WORK TO BE COMPLETED
Wherever a line in the data holds the word "Zurich", pull that line out.

[Data items]
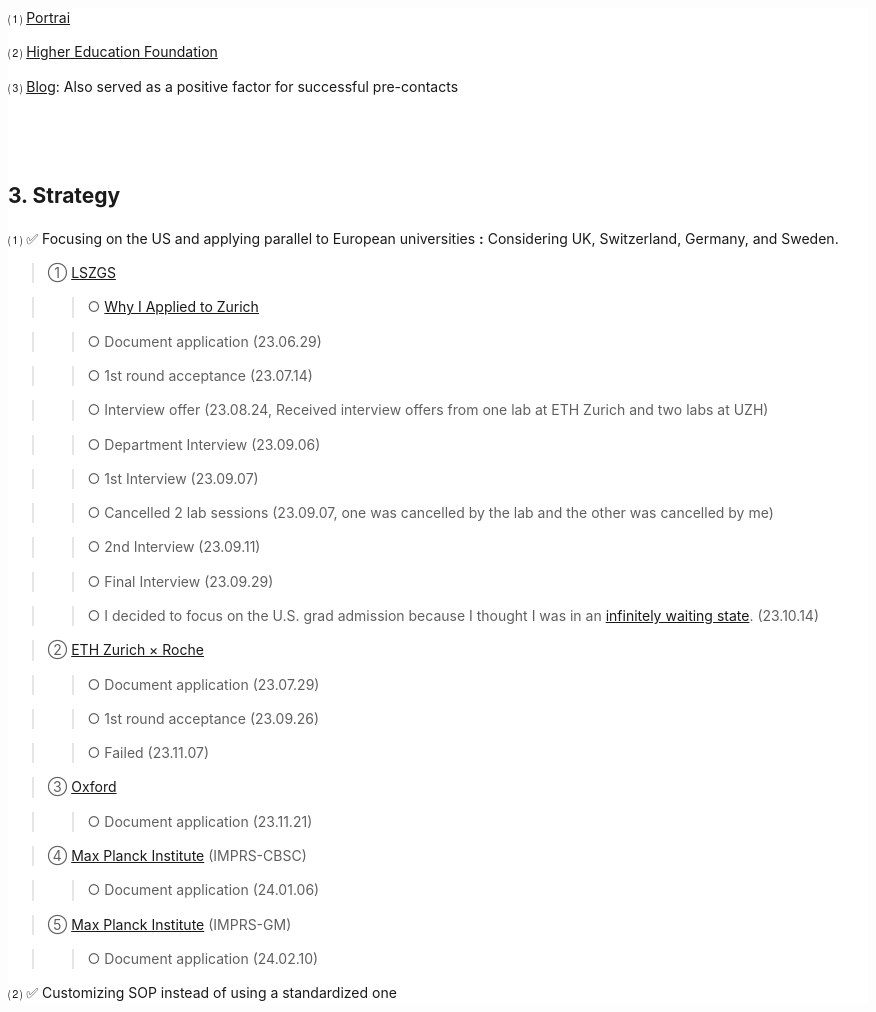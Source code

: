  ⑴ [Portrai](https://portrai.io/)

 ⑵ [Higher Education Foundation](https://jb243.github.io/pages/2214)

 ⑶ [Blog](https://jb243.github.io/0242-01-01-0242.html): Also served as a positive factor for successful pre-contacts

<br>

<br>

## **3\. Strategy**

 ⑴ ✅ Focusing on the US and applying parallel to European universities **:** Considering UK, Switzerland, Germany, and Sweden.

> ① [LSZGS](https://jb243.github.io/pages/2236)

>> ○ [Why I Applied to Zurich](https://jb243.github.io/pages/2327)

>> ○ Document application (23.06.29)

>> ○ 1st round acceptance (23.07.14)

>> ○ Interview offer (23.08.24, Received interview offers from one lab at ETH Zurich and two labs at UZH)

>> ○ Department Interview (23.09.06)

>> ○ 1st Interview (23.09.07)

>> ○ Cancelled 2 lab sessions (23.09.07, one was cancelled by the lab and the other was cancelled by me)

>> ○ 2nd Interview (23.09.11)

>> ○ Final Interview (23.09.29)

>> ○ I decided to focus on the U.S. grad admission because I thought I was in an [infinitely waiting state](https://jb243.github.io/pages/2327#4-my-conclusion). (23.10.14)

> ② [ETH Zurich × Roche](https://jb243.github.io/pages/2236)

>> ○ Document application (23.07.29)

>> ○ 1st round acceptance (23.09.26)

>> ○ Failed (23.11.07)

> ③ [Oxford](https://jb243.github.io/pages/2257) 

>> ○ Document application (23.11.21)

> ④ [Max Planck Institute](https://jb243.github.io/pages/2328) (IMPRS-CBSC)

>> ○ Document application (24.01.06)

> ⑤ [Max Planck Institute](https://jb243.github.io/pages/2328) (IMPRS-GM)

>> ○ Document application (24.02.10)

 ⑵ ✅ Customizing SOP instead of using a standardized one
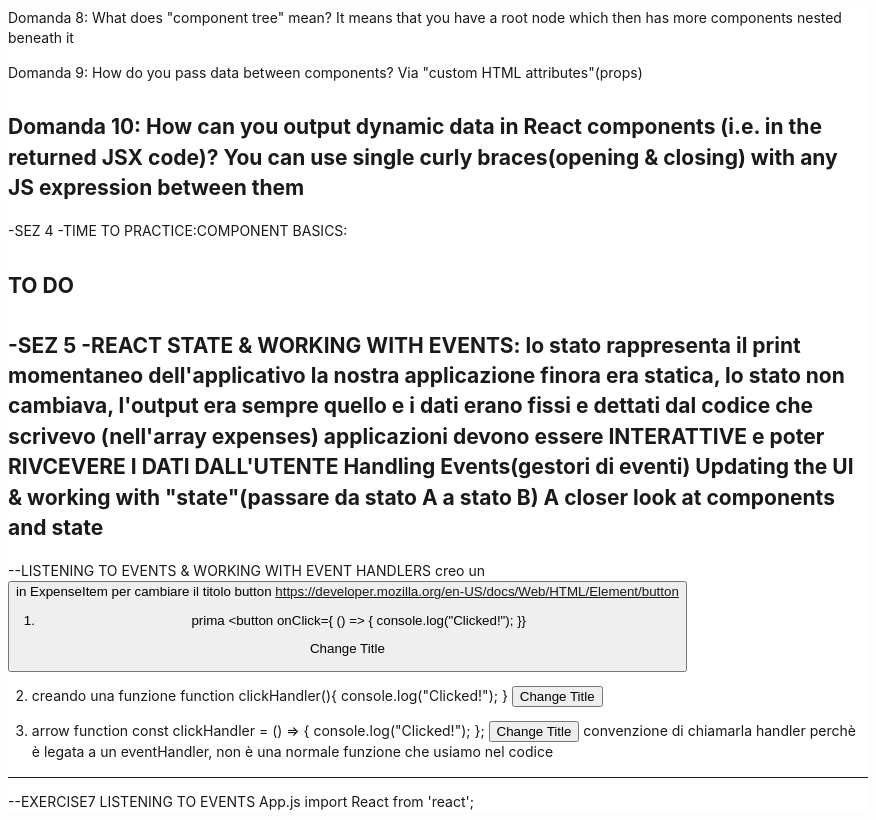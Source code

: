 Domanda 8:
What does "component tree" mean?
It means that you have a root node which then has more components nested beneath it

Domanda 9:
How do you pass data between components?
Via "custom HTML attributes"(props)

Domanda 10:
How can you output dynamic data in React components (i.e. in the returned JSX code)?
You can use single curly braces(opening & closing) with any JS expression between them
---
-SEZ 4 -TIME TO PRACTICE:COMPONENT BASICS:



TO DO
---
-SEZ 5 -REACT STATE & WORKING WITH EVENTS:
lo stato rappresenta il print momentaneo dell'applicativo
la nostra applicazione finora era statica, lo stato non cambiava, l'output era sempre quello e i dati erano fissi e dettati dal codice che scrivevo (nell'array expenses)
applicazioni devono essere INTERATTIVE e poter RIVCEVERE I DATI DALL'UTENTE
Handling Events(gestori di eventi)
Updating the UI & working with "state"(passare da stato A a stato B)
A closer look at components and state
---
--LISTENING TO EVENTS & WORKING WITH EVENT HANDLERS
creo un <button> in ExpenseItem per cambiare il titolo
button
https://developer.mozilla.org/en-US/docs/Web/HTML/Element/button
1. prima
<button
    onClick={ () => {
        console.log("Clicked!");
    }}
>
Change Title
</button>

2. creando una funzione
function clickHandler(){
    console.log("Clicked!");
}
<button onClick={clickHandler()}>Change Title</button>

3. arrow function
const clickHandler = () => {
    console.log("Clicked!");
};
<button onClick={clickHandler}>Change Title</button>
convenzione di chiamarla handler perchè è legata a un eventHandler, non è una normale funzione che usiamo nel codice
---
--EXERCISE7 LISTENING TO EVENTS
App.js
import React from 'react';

SOLUTION TO THIS TASK
>> ○ [Why I Applied to Zurich](https://jb243.github.io/pages/2327)
>> ○ Interview offer (23.08.24, Received interview offers from one lab at ETH Zurich and two labs at UZH)
> ② [ETH Zurich × Roche](https://jb243.github.io/pages/2236)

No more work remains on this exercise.